BEGIN Data to process

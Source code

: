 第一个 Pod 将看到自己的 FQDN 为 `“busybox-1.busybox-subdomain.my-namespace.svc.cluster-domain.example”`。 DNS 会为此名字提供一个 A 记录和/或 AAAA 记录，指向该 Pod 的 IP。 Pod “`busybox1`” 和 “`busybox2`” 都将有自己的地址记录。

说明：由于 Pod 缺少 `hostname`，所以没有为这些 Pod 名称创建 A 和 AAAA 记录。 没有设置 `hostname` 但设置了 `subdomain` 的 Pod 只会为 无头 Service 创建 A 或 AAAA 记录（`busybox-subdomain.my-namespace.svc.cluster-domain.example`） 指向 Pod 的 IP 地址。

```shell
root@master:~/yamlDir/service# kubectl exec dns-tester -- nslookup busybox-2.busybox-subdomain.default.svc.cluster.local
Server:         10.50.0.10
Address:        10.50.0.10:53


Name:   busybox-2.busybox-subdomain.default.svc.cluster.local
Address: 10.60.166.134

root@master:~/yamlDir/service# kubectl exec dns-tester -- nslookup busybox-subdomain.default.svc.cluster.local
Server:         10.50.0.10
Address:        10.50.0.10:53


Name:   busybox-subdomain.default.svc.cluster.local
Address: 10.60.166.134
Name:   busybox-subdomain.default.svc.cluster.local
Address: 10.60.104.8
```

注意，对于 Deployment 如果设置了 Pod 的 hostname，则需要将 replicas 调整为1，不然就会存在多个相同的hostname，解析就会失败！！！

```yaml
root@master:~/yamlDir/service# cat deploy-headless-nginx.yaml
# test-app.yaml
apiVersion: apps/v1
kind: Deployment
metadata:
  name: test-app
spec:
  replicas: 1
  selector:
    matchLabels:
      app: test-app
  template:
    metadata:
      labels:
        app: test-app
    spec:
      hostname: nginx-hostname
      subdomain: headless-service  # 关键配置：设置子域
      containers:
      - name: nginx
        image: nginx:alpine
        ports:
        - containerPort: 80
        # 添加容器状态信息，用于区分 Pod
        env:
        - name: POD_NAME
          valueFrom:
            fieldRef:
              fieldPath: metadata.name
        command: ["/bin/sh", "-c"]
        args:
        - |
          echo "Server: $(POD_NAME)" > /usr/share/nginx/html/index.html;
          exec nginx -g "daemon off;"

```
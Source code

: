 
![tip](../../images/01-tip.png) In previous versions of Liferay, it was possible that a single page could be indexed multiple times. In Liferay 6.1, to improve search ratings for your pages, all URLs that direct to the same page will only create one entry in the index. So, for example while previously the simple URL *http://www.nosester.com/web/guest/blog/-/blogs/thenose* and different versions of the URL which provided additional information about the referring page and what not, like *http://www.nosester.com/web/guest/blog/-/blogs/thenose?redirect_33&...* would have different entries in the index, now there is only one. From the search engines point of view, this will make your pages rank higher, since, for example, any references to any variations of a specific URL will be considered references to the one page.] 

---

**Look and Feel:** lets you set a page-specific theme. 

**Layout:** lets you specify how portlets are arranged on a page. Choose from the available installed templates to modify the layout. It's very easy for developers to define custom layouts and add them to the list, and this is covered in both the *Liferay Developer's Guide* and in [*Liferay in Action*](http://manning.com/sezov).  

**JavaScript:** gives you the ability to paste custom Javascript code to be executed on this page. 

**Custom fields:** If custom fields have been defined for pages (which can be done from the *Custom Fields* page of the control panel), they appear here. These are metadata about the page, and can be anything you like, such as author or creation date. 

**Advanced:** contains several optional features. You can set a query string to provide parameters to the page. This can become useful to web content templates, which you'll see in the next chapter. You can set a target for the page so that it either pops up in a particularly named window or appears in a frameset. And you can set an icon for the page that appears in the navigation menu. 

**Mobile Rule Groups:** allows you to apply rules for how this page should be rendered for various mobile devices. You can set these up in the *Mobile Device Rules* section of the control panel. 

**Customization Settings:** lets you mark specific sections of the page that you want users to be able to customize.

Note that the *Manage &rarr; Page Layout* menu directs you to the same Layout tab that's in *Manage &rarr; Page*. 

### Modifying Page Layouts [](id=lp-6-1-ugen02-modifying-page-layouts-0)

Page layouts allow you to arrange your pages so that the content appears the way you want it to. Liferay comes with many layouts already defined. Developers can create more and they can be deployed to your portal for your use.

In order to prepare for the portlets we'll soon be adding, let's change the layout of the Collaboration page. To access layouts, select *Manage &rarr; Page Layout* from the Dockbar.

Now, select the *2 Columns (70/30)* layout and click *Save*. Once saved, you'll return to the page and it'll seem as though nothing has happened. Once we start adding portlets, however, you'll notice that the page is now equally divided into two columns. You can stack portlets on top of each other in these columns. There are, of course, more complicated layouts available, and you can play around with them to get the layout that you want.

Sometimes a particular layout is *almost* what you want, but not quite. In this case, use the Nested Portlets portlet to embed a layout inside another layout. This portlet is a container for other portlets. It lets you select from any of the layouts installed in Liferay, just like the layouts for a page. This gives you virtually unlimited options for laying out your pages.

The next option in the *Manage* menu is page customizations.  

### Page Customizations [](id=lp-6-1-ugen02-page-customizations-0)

END Data to process

> [Problem to work on]:
Look over the material above and show each line where "root" appears.

> [Output of the exercise]:
root@master:~/yamlDir/service# kubectl exec dns-tester -- nslookup busybox-2.busybox-subdomain.default.svc.cluster.local
root@master:~/yamlDir/service# kubectl exec dns-tester -- nslookup busybox-subdomain.default.svc.cluster.local
root@master:~/yamlDir/service# cat deploy-headless-nginx.yaml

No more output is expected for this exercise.